Task → Every line containing "Service" should be identified and copied from the data below.

**** Supplied records

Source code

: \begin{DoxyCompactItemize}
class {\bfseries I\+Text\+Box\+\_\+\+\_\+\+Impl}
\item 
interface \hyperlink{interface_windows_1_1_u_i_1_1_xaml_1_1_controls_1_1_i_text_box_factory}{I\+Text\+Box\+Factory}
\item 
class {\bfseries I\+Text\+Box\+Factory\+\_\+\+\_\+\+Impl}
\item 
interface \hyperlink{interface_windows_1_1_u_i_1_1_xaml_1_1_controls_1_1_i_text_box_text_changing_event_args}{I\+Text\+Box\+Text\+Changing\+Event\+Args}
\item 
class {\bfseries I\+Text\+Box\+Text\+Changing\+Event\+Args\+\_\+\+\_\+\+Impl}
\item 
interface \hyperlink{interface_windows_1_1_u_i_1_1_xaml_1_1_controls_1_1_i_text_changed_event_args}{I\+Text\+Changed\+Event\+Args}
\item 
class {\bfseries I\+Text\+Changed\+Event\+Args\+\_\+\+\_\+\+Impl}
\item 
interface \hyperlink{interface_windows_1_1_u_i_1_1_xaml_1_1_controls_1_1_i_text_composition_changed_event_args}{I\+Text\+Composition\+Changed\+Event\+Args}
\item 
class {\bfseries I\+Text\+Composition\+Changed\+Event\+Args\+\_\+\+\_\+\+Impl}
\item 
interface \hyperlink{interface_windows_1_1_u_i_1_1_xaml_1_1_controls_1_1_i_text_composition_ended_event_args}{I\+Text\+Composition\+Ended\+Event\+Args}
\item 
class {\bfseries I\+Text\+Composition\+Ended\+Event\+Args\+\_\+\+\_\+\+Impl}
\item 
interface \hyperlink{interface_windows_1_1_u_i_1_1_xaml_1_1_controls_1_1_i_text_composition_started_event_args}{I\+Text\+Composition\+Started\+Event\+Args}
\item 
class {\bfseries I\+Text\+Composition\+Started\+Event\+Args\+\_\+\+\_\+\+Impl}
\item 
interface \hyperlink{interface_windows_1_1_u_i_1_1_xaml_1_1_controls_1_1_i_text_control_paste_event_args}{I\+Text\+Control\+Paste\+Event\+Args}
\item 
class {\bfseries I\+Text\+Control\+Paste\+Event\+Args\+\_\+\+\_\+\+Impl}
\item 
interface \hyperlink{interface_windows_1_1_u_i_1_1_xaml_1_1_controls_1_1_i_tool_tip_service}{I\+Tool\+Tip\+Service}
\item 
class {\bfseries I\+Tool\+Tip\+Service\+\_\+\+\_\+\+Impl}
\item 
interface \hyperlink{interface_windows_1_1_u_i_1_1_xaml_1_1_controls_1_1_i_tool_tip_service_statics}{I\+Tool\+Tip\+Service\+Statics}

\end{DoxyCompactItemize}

********

Response →
interface \hyperlink{interface_windows_1_1_u_i_1_1_xaml_1_1_controls_1_1_i_tool_tip_service}{I\+Tool\+Tip\+Service}
class {\bfseries I\+Tool\+Tip\+Service\+\_\+\+\_\+\+Impl}
interface \hyperlink{interface_windows_1_1_u_i_1_1_xaml_1_1_controls_1_1_i_tool_tip_service_statics}{I\+Tool\+Tip\+Service\+Statics}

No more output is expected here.